Underneath the lofty claims, photo opportunities and public relations used by Trump, Gou and Wisconsin Republicans is a hollow reality, one that indicates an inherent hollowness in the capitalist system.

Foxconn boasts of ambitious plans for Wisconsin

Initially announced in July 2017, the Taiwan-based LCD-screen manufacturer, Foxconn, promised to invest $10 billion in Wisconsin. Foxconn announced a state-of-the-art LCD manufacturing plant in the village of Mt. Pleasant. The company also promised 13,000 jobs as early as 2022. The office of then-Republican Governor, Scott Walker predicted that 22,000 jobs could indirectly be created by other businesses moving near the Foxconn facility.

Foxconn claimed it would build a massive Generation 10.5 facility to produce LCD screens and provide high-paying jobs to 8,500 workers. However, construction for the Gen 10.5 plant never happened and Foxconn went on to temper their ambitions and propose a Gen 6 facility that would employ only 5,200 workers. Currently, even the company’s diminished proposal has yet to come to fruition.
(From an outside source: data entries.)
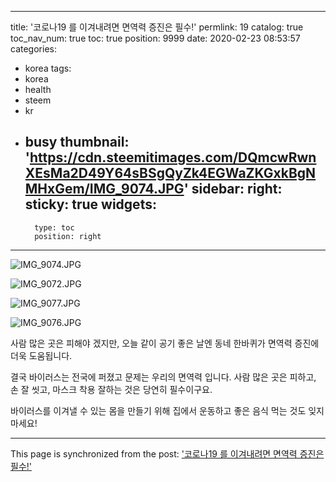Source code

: 
---
title: '코로나19 를 이겨내려면 면역력 증진은 필수!'
permlink: 19
catalog: true
toc_nav_num: true
toc: true
position: 9999
date: 2020-02-23 08:53:57
categories:
- korea
tags:
- korea
- health
- steem
- kr
- busy
thumbnail: 'https://cdn.steemitimages.com/DQmcwRwnXEsMa2D49Y64sBSgQyZk4EGWaZKGxkBgNMHxGem/IMG_9074.JPG'
sidebar:
    right:
        sticky: true
widgets:
    -
        type: toc
        position: right
---


![IMG_9074.JPG](https://cdn.steemitimages.com/DQmcwRwnXEsMa2D49Y64sBSgQyZk4EGWaZKGxkBgNMHxGem/IMG_9074.JPG)


![IMG_9072.JPG](https://cdn.steemitimages.com/DQmQJwtQQDFeR9DX8xstfmN9a4mwds7jFqiuJM64SWLVWvn/IMG_9072.JPG)


![IMG_9077.JPG](https://cdn.steemitimages.com/DQmdeCH7b6KgjevUvGuF3XF5bpR5NFhGa2eA7as27VZ7gnY/IMG_9077.JPG)


![IMG_9076.JPG](https://cdn.steemitimages.com/DQmdELsoQmpByYc9sTgUxDHw2Xq3TpNJcJ4XSh26UBpsbWS/IMG_9076.JPG)

</b>
</b>
사람 많은 곳은 피해야 겠지만, 오늘 같이 공기 좋은 날엔 동네 한바퀴가 면역력 증진에 더욱 도움됩니다.

결국 바이러스는 전국에 퍼졌고 문제는 우리의 면역력 입니다. 사람 많은 곳은 피하고, 손 잘 씻고, 마스크 착용 잘하는 것은 당연히 필수이구요.

바이러스를 이겨낼 수 있는 몸을 만들기 위해 집에서 운동하고 좋은 음식 먹는 것도 잊지 마세요!

- - -

This page is synchronized from the post: ['코로나19 를 이겨내려면 면역력 증진은 필수!'](https://steemit.com/@loveecho/19)
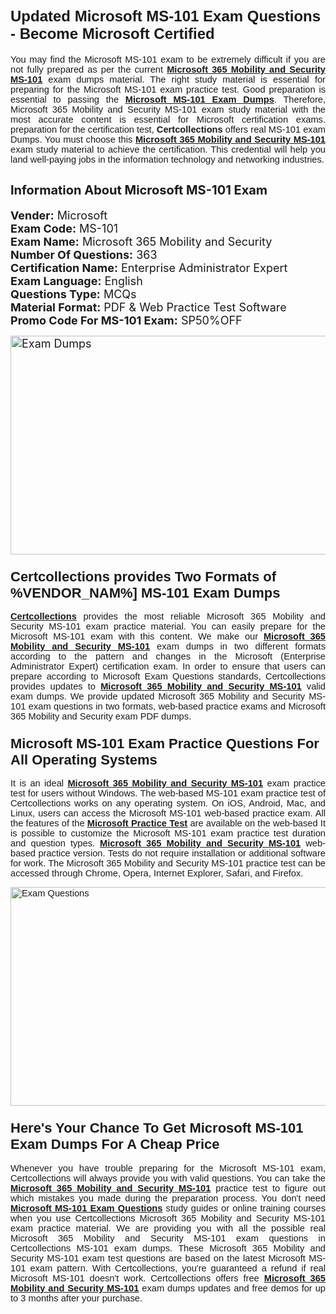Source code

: <h1><span style="font-size:24px"><span style="font-family:Calibri,sans-serif"><strong>Updated Microsoft MS-101 Exam Questions - Become Microsoft Certified</strong></span></span></h1> <p style="text-align:justify"><span style="font-size:11pt"><span style="font-family:Calibri,sans-serif">You may find the Microsoft MS-101 exam to be extremely difficult if you are not fully prepared as per the current <u><strong>Microsoft 365 Mobility and Security MS-101</strong></u> exam dumps material. The right study material is essential for preparing for the Microsoft MS-101 exam practice test. Good preparation is essential to passing the <a href="https://www.certcollections.com/ms-101-exam-questions"><u><strong>Microsoft MS-101 Exam Dumps</strong></u></a>. Therefore, Microsoft 365 Mobility and Security MS-101 exam study material with the most accurate content is essential for Microsoft certification exams. preparation for the certification test, <strong>Certcollections</strong> offers real MS-101 exam Dumps. You must choose this <u><strong>Microsoft 365 Mobility and Security MS-101</strong></u> exam study material to achieve the certification. This credential will help you land well-paying jobs in the information technology and networking industries.</span></span></p> <h2 style="text-align:justify"><strong><span style="font-size:20px">Information About Microsoft MS-101 Exam</span></strong></h2> <p style="text-align:justify"><span style="font-size:18px"><strong>Vender:</strong> Microsoft<br /> <strong>Exam Code:</strong> MS-101<br /> <strong>Exam Name:</strong> Microsoft 365 Mobility and Security<br /> <strong>Number Of Questions:</strong> 363<br /> <strong>Certification Name:</strong> Enterprise Administrator Expert<br /> <strong>Exam Language:</strong> English<br /> <strong>Questions Type:</strong> MCQs<br /> <strong>Material Format:</strong> PDF & Web Practice Test Software<br /> <strong>Promo Code For MS-101 Exam:</strong> SP50%OFF</span></p> <p style="text-align:justify"><span style="font-size:18px"><a href="https://www.certcollections.com/ms-101-exam-questions" rel="no-follow"><img alt="Exam Dumps" src="https://www.certcollections.com/uploads/content/certcollections.jpg" style="height:350px; width:750px" /></a></span></p> <h3><span style="font-size:22px"><span style="font-family:Calibri,sans-serif"><strong>Certcollections provides Two Formats of %VENDOR_NAM%] MS-101 Exam Dumps</strong></span></span></h3> <p style="text-align:justify"><span style="font-size:11pt"><span style="font-family:Calibri,sans-serif"><a href="https://www.certcollections.com/"><u><strong>Certcollections</strong></u></a> provides the most reliable Microsoft 365 Mobility and Security MS-101 exam practice material. You can easily prepare for the Microsoft MS-101 exam with this content. We make our <u><strong>Microsoft 365 Mobility and Security MS-101</strong></u> exam dumps in two different formats according to the pattern and changes in the Microsoft (Enterprise Administrator Expert) certification exam. In order to ensure that users can prepare according to Microsoft Exam Questions standards, Certcollections provides updates to <u><strong>Microsoft 365 Mobility and Security MS-101</strong></u> valid exam dumps. We provide updated Microsoft 365 Mobility and Security MS-101 exam questions in two formats, web-based practice exams and Microsoft 365 Mobility and Security exam PDF dumps.</span></span></p> <h3><span style="font-size:22px"><span style="font-family:Calibri,sans-serif"><strong>Microsoft MS-101 Exam Practice Questions For All Operating Systems</strong></span></span></h3> <p style="text-align:justify"><span style="font-size:11pt"><span style="font-family:Calibri,sans-serif">It is an ideal <u><strong>Microsoft 365 Mobility and Security MS-101</strong></u> exam practice test for users without Windows. The web-based MS-101 exam practice test of Certcollections works on any operating system. On iOS, Android, Mac, and Linux, users can access the Microsoft MS-101 web-based practice exam. All the features of the <a href="https://www.certcollections.com/microsoft-exam-dumps"><u><strong>Microsoft Practice Test</strong></u></a> are available on the web-based It is possible to customize the Microsoft MS-101 exam practice test duration and question types. <u><strong>Microsoft 365 Mobility and Security MS-101</strong></u> web-based practice version. Tests do not require installation or additional software for work. The Microsoft 365 Mobility and Security MS-101 practice test can be accessed through Chrome, Opera, Internet Explorer, Safari, and Firefox.</span></span></p> <p style="text-align:justify"><span style="font-size:11pt"><span style="font-family:Calibri,sans-serif"><a href="https://www.certcollections.com/ms-101-exam-questions" rel="no-follow"><img alt="Exam Questions" src="https://www.certcollections.com/uploads/content/55597321.jpg" style="height:350px; width:750px" /></a></span></span></p> <h3><span style="font-size:22px"><span style="font-family:Calibri,sans-serif"><strong>Here's Your Chance To Get Microsoft MS-101 Exam Dumps For A Cheap Price</strong></span></span></h3> <p style="text-align:justify"><span style="font-size:11pt"><span style="font-family:Calibri,sans-serif">Whenever you have trouble preparing for the Microsoft MS-101 exam, Certcollections will always provide you with valid questions. You can take the <u><strong>Microsoft 365 Mobility and Security MS-101</strong></u> practice test to figure out which mistakes you made during the preparation process. You don't need <a href="https://www.certcollections.com/ms-101-exam-questions"><u><strong>Microsoft MS-101 Exam Questions</strong></u></a> study guides or online training courses when you use Certcollections Microsoft 365 Mobility and Security MS-101 exam practice material. We are providing you with all the possible real Microsoft 365 Mobility and Security MS-101 exam questions in Certcollections MS-101 exam dumps. These Microsoft 365 Mobility and Security MS-101 exam test questions are based on the latest Microsoft MS-101 exam pattern. With Certcollections, you're guaranteed a refund if real Microsoft MS-101 doesn't work. Certcollections offers free <u><strong>Microsoft 365 Mobility and Security MS-101</strong></u> exam dumps updates and free demos for up to 3 months after your purchase.</span></span></p>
Foxconn’s illusions incentivized at the cost of the working class

In a bid to entice the Taiwan-based manufacturer to Wisconsin in November 2017, Governor Walker pledged $3 billion in tax subsidies and $150 million in sales-taxes exemptions contingent on Foxconn hitting certain employment and capital investment thresholds. 

Construction on Foxconn’s High Performance Computing Data Center Globe in Mt. Pleasant. A far-cry from its promise of a large-scale LCD production facility. Photo credit Nathan Schmidt.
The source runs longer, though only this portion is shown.